Royal Wulff Fly

Royal Wulff Fly

The Royal Wulff is a popular artificial fly used for dry fly fishing. It is an attractor pattern and a descendant of both the Royal Coachman fly and the Wulff style of hair wing flies named for Lee Wulff.

The adoption of the hairwing patterns that eventually became the Wulff dry fly style began in the late 1920 in several locations. Although many angling writers credit Lee Wulff with the Royal Wulff, Q. L. Quackenbush, an early member of the Beaverkill Trout Club above Lew Beach in New York is often cited as the creator. In 1929–30 both Quackenbush and Wulff had independently modified the Royal Coachman pattern, particularly the Fanwing Royal Coachman with hair wings and tails. Both Wulff and Quackenbush made the modifications because the Fanwing Royal Coachman proved too flimsy and fragile on rough water. The first Quackenbush versions were tied commercially by Rube Cross and were named Quack Coachman, Hair-winged Royal Coachman and Quack Special.

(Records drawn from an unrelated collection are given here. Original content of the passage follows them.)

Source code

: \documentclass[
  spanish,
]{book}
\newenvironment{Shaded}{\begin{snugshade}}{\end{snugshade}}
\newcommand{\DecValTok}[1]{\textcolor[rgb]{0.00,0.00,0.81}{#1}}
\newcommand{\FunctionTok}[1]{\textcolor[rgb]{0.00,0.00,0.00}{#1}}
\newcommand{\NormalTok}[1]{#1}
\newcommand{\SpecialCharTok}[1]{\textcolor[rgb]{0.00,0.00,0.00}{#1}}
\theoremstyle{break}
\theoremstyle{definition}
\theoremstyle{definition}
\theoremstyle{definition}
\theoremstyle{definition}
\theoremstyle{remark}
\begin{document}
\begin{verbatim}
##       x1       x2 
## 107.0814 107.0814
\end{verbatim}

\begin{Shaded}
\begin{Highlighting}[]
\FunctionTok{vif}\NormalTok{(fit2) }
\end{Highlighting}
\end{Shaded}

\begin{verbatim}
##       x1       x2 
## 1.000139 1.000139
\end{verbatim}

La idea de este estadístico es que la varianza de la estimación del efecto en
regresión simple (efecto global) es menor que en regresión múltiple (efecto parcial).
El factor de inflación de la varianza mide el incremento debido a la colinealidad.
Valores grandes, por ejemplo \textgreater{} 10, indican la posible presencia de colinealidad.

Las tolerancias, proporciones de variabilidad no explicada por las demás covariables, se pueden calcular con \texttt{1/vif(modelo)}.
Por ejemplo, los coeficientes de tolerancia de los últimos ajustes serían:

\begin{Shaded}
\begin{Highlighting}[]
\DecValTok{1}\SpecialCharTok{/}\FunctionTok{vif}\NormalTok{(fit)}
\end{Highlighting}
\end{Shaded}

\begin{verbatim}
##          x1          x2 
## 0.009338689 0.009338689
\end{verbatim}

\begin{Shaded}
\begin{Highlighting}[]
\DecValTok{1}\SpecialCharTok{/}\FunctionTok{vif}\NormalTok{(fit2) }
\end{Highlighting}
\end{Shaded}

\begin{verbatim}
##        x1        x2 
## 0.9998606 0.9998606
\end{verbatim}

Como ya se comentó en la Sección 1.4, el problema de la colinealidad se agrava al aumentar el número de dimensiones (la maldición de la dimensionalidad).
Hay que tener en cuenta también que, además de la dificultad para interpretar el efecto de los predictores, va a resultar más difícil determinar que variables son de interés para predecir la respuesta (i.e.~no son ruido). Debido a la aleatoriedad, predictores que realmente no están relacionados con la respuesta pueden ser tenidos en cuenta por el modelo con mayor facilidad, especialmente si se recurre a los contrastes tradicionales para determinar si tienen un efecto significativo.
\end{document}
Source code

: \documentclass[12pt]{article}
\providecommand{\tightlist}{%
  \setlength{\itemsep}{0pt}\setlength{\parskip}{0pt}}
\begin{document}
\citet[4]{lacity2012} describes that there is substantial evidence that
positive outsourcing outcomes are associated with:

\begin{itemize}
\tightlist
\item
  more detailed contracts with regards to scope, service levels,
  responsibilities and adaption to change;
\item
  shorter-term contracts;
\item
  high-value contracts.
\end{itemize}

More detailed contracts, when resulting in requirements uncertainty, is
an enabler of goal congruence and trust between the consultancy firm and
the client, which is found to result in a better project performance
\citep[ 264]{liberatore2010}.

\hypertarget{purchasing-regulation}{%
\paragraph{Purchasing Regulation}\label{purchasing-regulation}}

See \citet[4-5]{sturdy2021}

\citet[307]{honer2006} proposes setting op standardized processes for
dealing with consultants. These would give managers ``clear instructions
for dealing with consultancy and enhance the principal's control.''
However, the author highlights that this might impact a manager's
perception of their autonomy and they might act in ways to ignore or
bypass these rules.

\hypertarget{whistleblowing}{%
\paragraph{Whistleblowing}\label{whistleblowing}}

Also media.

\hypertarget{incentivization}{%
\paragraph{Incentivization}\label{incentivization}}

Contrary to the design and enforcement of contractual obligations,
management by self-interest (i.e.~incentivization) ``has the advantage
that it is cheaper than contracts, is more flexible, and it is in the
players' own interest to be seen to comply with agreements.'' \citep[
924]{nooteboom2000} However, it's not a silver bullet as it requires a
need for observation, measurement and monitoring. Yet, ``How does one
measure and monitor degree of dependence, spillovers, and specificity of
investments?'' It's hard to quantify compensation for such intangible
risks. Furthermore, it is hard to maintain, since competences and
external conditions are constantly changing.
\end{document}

In the 1930s Lee Wulff collaborated with Dan Bailey during the development of his hairwing patterns and Bailey encouraged him to rename the flies. The original Ausable Gray, Coffin May and Bucktail Coachman became the Grey Wulff, White Wulff and Royal Wulff. Three additional patterns were created by the end of 1930, the Blonde Wulff, Brown Wulff and Black Wulff. The series would gain prominence after Wulff introduced them to Ray Bergman, another fly angler and outdoor writer who became the Fishing editor for Outdoor Life magazine. Bergman embraced the flies and included them his two editions of Trout (1938, 1952).

The Wulff flies were designed by Lee Wulff and fill a decided need in large sizes. I consider them necessary to the well-balanced fly box. New Wulff patterns, Black Wulff and Grizzly Wulff [designed by Dan Bailey] have been added to my color plates because they are considered very important by fishermen in the Rockies as well as other sections.

Imitates
The Royal Wulff as a derivative of the Royal Coachman is considered an attractor pattern, or as Dave Hughes in Trout Flies-The Tier's Reference (1999) calls them—searching patterns—as they do not resemble any specific insect or baitfish. Early in the 20th century, Theodore Gordon once was of the opinion that the Royal Coachman resembled some form of flying ant, while in the 1950s, Preston Jennings, a noted fly tier and angler thought the Royal Coachman resembled Isonychia mayflies.

Materials
The distinguishing features of Royal Coachman derivatives like the Royal Wulff are the peacock herl body partitioned with red silk or floss, a white wing and brown or red-brown hackle. The Royal Wulff is a dry fly and the wing is typical tied with white bucktail or calf tail. Tailing on the Royal Wulff is typically white or brown bucktail. They are typically tied on size 8–16 dry fly hooks.